WHAT YOU ARE ASKED TO DO. All entries are to be copied exactly, with pictures removed.

[Plain-text document sources]
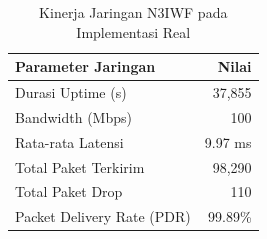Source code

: \begin{table}[h!]
\centering
\caption{Kinerja Jaringan N3IWF pada Implementasi Real}
\label{tab:network_n3iwf}
\begin{tabular}{lr}
\hline
\textbf{Parameter Jaringan} & \textbf{Nilai} \\
\hline
Durasi Uptime (s) & 37,855 \\
Bandwidth (Mbps) & 100 \\
Rata-rata Latensi & 9.97 ms \\
Total Paket Terkirim & 98,290 \\
Total Paket Drop & 110 \\
Packet Delivery Rate (PDR) & 99.89\% \\
\hline
\end{tabular}
\end{table}
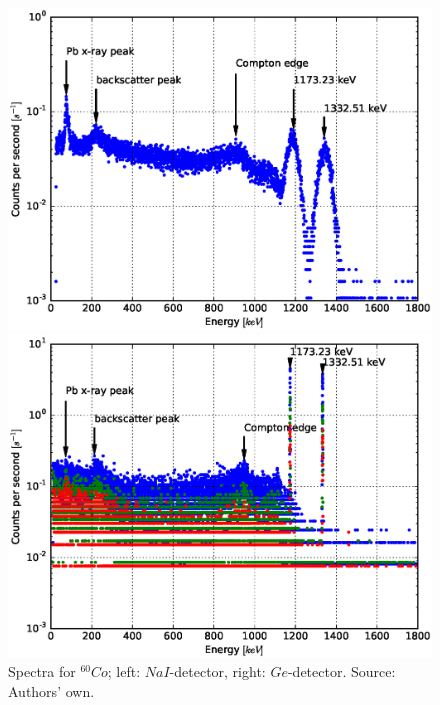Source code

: \documentclass[a4paper]{article}
\begin{document}
\begin{figure}[H]
	\begin{minipage}[t]{0.5\textwidth}
		\begin{center}
		\includegraphics[width=1.0\textwidth]{plots/co60.eps}
		\end{center}
	\end{minipage}
	\begin{minipage}[t]{0.5\textwidth}
		\begin{center}
		\includegraphics[width=1.0\textwidth]{plots/co60_ged.eps}
		\end{center}
	\end{minipage}
	\caption{Spectra for $^{60}Co$; left: $NaI$-detector, right: $Ge$-detector. Source: Authors' own.}
	\label{fig:co60}
\end{figure}
\end{document}

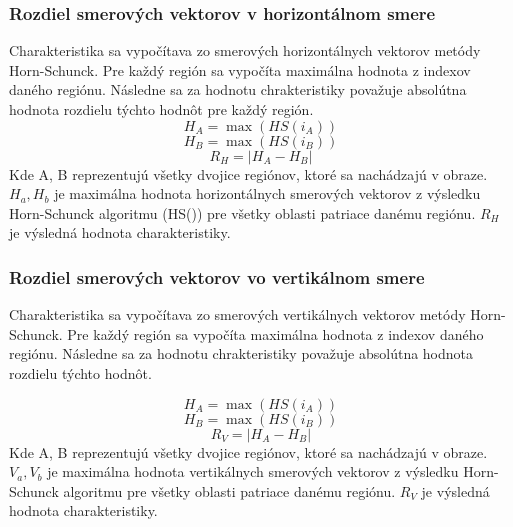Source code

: \subsubsection{Rozdiel smerových vektorov v horizontálnom smere}
Charakteristika sa vypočítava zo smerových horizontálnych vektorov metódy Horn-Schunck.
Pre každý región sa vypočíta maximálna hodnota z indexov daného regiónu.
Následne sa za hodnotu chrakteristiky považuje absolútna hodnota rozdielu týchto hodnôt pre každý región.
\begin{equation}
  H_A = \max(HS(i_A))
\end{equation}
\begin{equation}
  H_B = \max(HS(i_B))
\end{equation}
\begin{equation}
  R_{H} = \left|H_A-H_B\right|
\end{equation}
Kde A, B reprezentujú všetky dvojice regiónov, ktoré sa nachádzajú v obraze.
\begin{math}H_a, H_b\end{math} je maximálna hodnota horizontálnych smerových vektorov z výsledku Horn-Schunck algoritmu (HS()) pre všetky oblasti patriace danému regiónu.
\begin{math}R_{H}\end{math} je výsledná hodnota charakteristiky.

\subsubsection{Rozdiel smerových vektorov vo vertikálnom smere}
Charakteristika sa vypočítava zo smerových vertikálnych vektorov metódy Horn-Schunck.
Pre každý región sa vypočíta maximálna hodnota z indexov daného regiónu.
Následne sa za hodnotu chrakteristiky považuje absolútna hodnota rozdielu týchto hodnôt.

\begin{equation}
  H_A = \max(HS(i_A))
\end{equation}
\begin{equation}
  H_B = \max(HS(i_B))
\end{equation}
\begin{equation}
  R_{V} = \left|H_A-H_B\right|
\end{equation}
Kde A, B reprezentujú všetky dvojice regiónov, ktoré sa nachádzajú v obraze.
\begin{math}V_a, V_b\end{math} je maximálna hodnota vertikálnych smerových vektorov z výsledku Horn-Schunck algoritmu pre všetky oblasti patriace danému regiónu.
\begin{math}R_{V}\end{math} je výsledná hodnota charakteristiky.

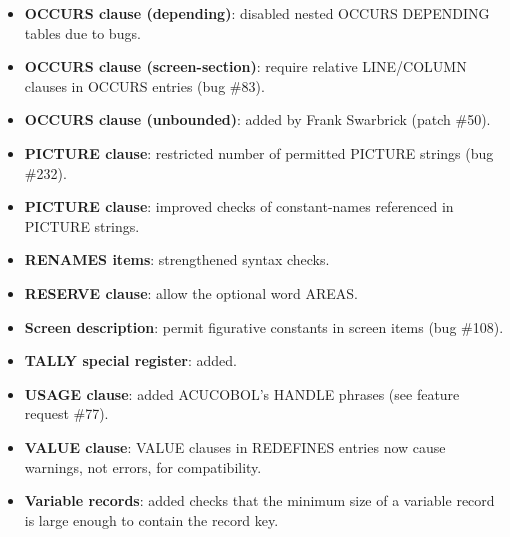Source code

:\begin{itemize}
\item \textbf{OCCURS clause (depending)}: disabled nested OCCURS DEPENDING tables due to bugs.
\item \textbf{OCCURS clause (screen-section)}: require relative LINE\slash{}COLUMN clauses in OCCURS entries (bug \#83).
\item \textbf{OCCURS clause (unbounded)}: added by Frank Swarbrick (patch \#50).
\item \textbf{PICTURE clause}: restricted number of permitted PICTURE strings (bug \#232).
\item \textbf{PICTURE clause}: improved checks of constant-names referenced in PICTURE strings.
\item \textbf{RENAMES items}: strengthened syntax checks.
\item \textbf{RESERVE clause}: allow the optional word AREAS.
\item \textbf{Screen description}: permit figurative constants in screen items (bug \#108).
\item \textbf{TALLY special register}: added.
\item \textbf{USAGE clause}: added ACUCOBOL's HANDLE phrases (see feature request \#77).
\item \textbf{VALUE clause}: VALUE clauses in REDEFINES entries now cause warnings, not errors, for compatibility.
\item \textbf{Variable records}: added checks that the minimum size of a variable record is large enough to contain the record key.
\end{itemize}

OUTPUT FOR THIS EXERCISE.
Source code

: \begin{table}[h!]
\centering
\caption{Kinerja Jaringan N3IWF pada Implementasi Real}
\label{tab:network_n3iwf}
\begin{tabular}{lr}
\hline
\textbf{Parameter Jaringan} & \textbf{Nilai} \\
\hline
Durasi Uptime (s) & 37,855 \\
Bandwidth (Mbps) & 100 \\
Rata-rata Latensi & 9.97 ms \\
Total Paket Terkirim & 98,290 \\
Total Paket Drop & 110 \\
Packet Delivery Rate (PDR) & 99.89\% \\
\hline
\end{tabular}
\end{table}
Source code

: \documentclass[a4paper]{article}
\begin{document}
\begin{figure}[H]
	\begin{minipage}[t]{0.5\textwidth}
		\begin{center}
		\includegraphics[width=1.0\textwidth]{plots/co60.eps}
		\end{center}
	\end{minipage}
	\begin{minipage}[t]{0.5\textwidth}
		\begin{center}
		\includegraphics[width=1.0\textwidth]{plots/co60_ged.eps}
		\end{center}
	\end{minipage}
	\caption{Spectra for $^{60}Co$; left: $NaI$-detector, right: $Ge$-detector. Source: Authors' own.}
	\label{fig:co60}
\end{figure}
\end{document}

Source code

: \subsubsection{Rozdiel smerových vektorov v horizontálnom smere}
Charakteristika sa vypočítava zo smerových horizontálnych vektorov metódy Horn-Schunck.
Pre každý región sa vypočíta maximálna hodnota z indexov daného regiónu.
Následne sa za hodnotu chrakteristiky považuje absolútna hodnota rozdielu týchto hodnôt pre každý región.
\begin{equation}
  H_A = \max(HS(i_A))
\end{equation}
\begin{equation}
  H_B = \max(HS(i_B))
\end{equation}
\begin{equation}
  R_{H} = \left|H_A-H_B\right|
\end{equation}
Kde A, B reprezentujú všetky dvojice regiónov, ktoré sa nachádzajú v obraze.
\begin{math}H_a, H_b\end{math} je maximálna hodnota horizontálnych smerových vektorov z výsledku Horn-Schunck algoritmu (HS()) pre všetky oblasti patriace danému regiónu.
\begin{math}R_{H}\end{math} je výsledná hodnota charakteristiky.

\subsubsection{Rozdiel smerových vektorov vo vertikálnom smere}
Charakteristika sa vypočítava zo smerových vertikálnych vektorov metódy Horn-Schunck.
Pre každý región sa vypočíta maximálna hodnota z indexov daného regiónu.
Následne sa za hodnotu chrakteristiky považuje absolútna hodnota rozdielu týchto hodnôt.

\begin{equation}
  H_A = \max(HS(i_A))
\end{equation}
\begin{equation}
  H_B = \max(HS(i_B))
\end{equation}
\begin{equation}
  R_{V} = \left|H_A-H_B\right|
\end{equation}
Kde A, B reprezentujú všetky dvojice regiónov, ktoré sa nachádzajú v obraze.
\begin{math}V_a, V_b\end{math} je maximálna hodnota vertikálnych smerových vektorov z výsledku Horn-Schunck algoritmu pre všetky oblasti patriace danému regiónu.
\begin{math}R_{V}\end{math} je výsledná hodnota charakteristiky.

Source code

:\begin{itemize}
\item \textbf{OCCURS clause (depending)}: disabled nested OCCURS DEPENDING tables due to bugs.
\item \textbf{OCCURS clause (screen-section)}: require relative LINE\slash{}COLUMN clauses in OCCURS entries (bug \#83).
\item \textbf{OCCURS clause (unbounded)}: added by Frank Swarbrick (patch \#50).
\item \textbf{PICTURE clause}: restricted number of permitted PICTURE strings (bug \#232).
\item \textbf{PICTURE clause}: improved checks of constant-names referenced in PICTURE strings.
\item \textbf{RENAMES items}: strengthened syntax checks.
\item \textbf{RESERVE clause}: allow the optional word AREAS.
\item \textbf{Screen description}: permit figurative constants in screen items (bug \#108).
\item \textbf{TALLY special register}: added.
\item \textbf{USAGE clause}: added ACUCOBOL's HANDLE phrases (see feature request \#77).
\item \textbf{VALUE clause}: VALUE clauses in REDEFINES entries now cause warnings, not errors, for compatibility.
\item \textbf{Variable records}: added checks that the minimum size of a variable record is large enough to contain the record key.
\end{itemize}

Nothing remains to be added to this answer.